──────── Supplied records
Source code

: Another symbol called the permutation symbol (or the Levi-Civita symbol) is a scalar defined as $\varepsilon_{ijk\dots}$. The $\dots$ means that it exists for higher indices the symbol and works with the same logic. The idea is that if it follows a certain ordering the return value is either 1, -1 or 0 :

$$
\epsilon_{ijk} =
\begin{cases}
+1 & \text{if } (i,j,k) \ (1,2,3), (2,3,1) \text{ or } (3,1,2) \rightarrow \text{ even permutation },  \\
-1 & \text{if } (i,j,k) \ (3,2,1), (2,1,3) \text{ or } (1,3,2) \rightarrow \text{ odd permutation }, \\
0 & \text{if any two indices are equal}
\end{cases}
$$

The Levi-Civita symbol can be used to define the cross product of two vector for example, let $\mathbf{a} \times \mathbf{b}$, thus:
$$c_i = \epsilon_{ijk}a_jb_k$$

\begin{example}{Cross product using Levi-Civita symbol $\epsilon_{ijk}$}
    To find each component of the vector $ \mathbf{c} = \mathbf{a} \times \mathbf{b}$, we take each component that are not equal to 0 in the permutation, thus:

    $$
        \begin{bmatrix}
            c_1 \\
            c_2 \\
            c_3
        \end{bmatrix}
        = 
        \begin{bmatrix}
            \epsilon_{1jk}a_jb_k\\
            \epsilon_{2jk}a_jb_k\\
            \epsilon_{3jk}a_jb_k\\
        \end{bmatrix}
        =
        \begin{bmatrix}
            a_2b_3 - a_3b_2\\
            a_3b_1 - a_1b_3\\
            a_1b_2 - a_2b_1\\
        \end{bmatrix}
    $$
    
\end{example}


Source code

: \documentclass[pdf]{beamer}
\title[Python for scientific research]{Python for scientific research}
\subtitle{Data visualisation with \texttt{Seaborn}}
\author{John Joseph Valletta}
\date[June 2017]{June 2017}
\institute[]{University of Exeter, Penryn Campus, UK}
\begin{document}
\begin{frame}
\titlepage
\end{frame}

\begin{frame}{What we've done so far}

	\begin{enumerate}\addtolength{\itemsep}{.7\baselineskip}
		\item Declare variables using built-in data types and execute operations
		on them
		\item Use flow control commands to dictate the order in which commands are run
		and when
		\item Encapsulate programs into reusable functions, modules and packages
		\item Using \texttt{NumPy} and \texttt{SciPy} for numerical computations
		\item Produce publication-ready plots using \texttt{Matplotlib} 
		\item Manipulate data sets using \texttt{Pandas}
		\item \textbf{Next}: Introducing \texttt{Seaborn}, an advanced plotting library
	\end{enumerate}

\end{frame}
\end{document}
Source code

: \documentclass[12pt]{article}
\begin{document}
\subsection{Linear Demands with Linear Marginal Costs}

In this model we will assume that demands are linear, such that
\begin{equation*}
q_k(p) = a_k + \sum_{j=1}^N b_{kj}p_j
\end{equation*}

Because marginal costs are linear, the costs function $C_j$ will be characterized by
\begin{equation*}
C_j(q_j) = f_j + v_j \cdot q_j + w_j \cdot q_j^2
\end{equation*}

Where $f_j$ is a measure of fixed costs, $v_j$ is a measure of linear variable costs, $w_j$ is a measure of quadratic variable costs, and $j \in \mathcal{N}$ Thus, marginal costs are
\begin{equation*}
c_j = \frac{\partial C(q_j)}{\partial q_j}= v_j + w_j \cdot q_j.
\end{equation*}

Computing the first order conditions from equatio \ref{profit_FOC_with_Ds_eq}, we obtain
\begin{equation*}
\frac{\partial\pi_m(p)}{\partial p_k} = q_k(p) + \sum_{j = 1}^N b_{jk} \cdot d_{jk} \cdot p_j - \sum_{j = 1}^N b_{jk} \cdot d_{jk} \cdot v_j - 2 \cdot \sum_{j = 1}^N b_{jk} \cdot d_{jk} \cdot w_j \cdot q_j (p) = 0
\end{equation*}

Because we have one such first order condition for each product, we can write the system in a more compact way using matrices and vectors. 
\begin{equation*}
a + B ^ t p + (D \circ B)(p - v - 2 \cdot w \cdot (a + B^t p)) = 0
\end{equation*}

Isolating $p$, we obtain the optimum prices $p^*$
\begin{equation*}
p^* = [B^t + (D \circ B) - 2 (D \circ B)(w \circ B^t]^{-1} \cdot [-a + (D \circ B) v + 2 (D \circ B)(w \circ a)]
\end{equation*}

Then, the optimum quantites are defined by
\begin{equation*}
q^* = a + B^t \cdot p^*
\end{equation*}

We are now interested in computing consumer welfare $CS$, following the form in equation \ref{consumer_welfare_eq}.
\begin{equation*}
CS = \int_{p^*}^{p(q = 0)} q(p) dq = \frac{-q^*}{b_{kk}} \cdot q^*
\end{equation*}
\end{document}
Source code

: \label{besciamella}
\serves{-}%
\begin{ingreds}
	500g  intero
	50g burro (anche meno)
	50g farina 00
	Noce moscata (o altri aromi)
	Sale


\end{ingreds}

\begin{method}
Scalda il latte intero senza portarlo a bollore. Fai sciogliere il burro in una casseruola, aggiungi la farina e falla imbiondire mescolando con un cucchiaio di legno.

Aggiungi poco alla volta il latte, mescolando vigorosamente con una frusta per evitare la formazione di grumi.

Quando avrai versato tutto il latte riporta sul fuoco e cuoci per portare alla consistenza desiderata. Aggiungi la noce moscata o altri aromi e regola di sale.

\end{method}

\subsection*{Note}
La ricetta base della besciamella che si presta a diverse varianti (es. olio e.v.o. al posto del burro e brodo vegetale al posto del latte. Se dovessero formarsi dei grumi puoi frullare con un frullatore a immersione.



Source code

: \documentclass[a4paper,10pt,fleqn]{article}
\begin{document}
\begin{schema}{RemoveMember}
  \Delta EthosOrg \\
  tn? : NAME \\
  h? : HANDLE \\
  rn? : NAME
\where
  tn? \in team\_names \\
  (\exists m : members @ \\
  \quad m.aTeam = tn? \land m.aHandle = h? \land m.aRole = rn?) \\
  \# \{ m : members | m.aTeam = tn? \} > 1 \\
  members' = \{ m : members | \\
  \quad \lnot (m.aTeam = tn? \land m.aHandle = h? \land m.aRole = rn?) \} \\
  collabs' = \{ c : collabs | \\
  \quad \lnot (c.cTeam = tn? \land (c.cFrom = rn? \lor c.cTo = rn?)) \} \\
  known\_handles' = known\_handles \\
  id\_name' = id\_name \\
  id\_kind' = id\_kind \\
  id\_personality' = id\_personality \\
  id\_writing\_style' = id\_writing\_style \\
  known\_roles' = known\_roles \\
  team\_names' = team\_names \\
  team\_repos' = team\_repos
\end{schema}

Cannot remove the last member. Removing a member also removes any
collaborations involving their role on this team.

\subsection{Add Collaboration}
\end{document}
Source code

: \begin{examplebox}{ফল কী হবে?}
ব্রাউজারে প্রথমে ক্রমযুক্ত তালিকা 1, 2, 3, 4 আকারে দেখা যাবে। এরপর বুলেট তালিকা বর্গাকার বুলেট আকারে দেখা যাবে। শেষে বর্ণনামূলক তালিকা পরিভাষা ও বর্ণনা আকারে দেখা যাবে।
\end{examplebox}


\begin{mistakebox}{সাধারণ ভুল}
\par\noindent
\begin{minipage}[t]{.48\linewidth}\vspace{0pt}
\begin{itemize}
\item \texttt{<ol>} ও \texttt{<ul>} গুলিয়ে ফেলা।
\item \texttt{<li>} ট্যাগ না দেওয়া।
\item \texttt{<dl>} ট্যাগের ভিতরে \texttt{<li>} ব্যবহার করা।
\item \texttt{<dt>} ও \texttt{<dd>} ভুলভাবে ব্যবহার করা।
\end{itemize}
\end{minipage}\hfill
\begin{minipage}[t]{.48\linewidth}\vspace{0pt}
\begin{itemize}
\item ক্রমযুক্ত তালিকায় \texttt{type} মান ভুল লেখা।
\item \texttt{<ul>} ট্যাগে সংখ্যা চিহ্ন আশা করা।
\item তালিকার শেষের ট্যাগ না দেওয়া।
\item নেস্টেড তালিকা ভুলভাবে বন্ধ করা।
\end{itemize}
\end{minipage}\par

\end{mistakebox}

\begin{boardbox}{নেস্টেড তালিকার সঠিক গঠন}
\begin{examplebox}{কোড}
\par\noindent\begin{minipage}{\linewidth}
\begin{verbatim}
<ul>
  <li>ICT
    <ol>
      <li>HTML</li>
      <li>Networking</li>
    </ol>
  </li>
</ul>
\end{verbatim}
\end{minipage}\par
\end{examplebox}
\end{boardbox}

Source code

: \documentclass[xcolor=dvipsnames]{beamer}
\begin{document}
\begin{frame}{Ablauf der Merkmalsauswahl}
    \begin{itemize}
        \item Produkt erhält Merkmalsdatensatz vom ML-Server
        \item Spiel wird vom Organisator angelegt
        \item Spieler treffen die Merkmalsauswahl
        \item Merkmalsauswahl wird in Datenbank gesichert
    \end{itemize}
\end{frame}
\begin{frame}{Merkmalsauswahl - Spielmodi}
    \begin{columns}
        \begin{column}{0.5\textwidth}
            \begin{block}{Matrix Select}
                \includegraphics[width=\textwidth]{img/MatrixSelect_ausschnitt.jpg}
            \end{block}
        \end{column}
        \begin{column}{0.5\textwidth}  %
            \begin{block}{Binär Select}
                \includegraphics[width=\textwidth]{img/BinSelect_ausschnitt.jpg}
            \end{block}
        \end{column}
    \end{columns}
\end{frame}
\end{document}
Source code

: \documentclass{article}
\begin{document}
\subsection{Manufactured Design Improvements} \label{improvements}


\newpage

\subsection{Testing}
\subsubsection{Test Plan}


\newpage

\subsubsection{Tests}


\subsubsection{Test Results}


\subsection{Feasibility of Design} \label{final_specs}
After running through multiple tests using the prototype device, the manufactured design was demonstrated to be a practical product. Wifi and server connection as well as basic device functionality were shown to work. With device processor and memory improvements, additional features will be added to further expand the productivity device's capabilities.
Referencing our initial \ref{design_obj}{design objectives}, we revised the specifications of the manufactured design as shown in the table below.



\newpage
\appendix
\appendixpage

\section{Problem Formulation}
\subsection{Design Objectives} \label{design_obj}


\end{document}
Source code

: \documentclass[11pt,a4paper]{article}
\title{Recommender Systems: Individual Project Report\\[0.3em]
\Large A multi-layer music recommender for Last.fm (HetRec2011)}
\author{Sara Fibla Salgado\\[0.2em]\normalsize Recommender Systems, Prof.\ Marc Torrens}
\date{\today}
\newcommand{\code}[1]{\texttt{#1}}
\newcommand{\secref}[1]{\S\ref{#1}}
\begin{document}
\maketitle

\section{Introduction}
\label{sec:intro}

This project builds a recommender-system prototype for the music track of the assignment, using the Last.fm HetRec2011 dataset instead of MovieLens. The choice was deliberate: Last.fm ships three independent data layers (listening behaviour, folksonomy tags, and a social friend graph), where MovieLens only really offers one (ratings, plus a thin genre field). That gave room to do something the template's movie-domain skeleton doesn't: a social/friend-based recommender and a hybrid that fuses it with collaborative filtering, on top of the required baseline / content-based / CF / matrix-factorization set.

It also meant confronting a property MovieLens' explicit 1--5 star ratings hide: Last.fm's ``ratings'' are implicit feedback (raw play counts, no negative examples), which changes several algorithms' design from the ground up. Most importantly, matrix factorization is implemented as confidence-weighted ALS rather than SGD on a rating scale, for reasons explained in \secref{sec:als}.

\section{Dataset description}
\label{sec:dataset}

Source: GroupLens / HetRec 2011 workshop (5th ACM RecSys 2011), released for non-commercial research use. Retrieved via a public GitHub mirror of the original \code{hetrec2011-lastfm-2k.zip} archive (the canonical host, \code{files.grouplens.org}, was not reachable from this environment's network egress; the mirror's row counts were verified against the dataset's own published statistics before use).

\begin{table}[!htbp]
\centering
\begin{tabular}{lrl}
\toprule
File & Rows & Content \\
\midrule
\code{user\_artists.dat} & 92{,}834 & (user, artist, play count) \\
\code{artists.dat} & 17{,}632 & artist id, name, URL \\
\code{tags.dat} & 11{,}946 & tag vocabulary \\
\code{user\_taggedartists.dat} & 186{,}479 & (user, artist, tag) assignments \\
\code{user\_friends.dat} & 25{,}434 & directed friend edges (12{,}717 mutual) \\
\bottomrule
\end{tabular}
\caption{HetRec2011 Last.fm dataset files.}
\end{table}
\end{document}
────────────────
Task brief -
Bring together all lines of the entries above in which the string "frac" occurs.

Solution for this task -
c_j = \frac{\partial C(q_j)}{\partial q_j}= v_j + w_j \cdot q_j.
\frac{\partial\pi_m(p)}{\partial p_k} = q_k(p) + \sum_{j = 1}^N b_{jk} \cdot d_{jk} \cdot p_j - \sum_{j = 1}^N b_{jk} \cdot d_{jk} \cdot v_j - 2 \cdot \sum_{j = 1}^N b_{jk} \cdot d_{jk} \cdot w_j \cdot q_j (p) = 0
CS = \int_{p^*}^{p(q = 0)} q(p) dq = \frac{-q^*}{b_{kk}} \cdot q^*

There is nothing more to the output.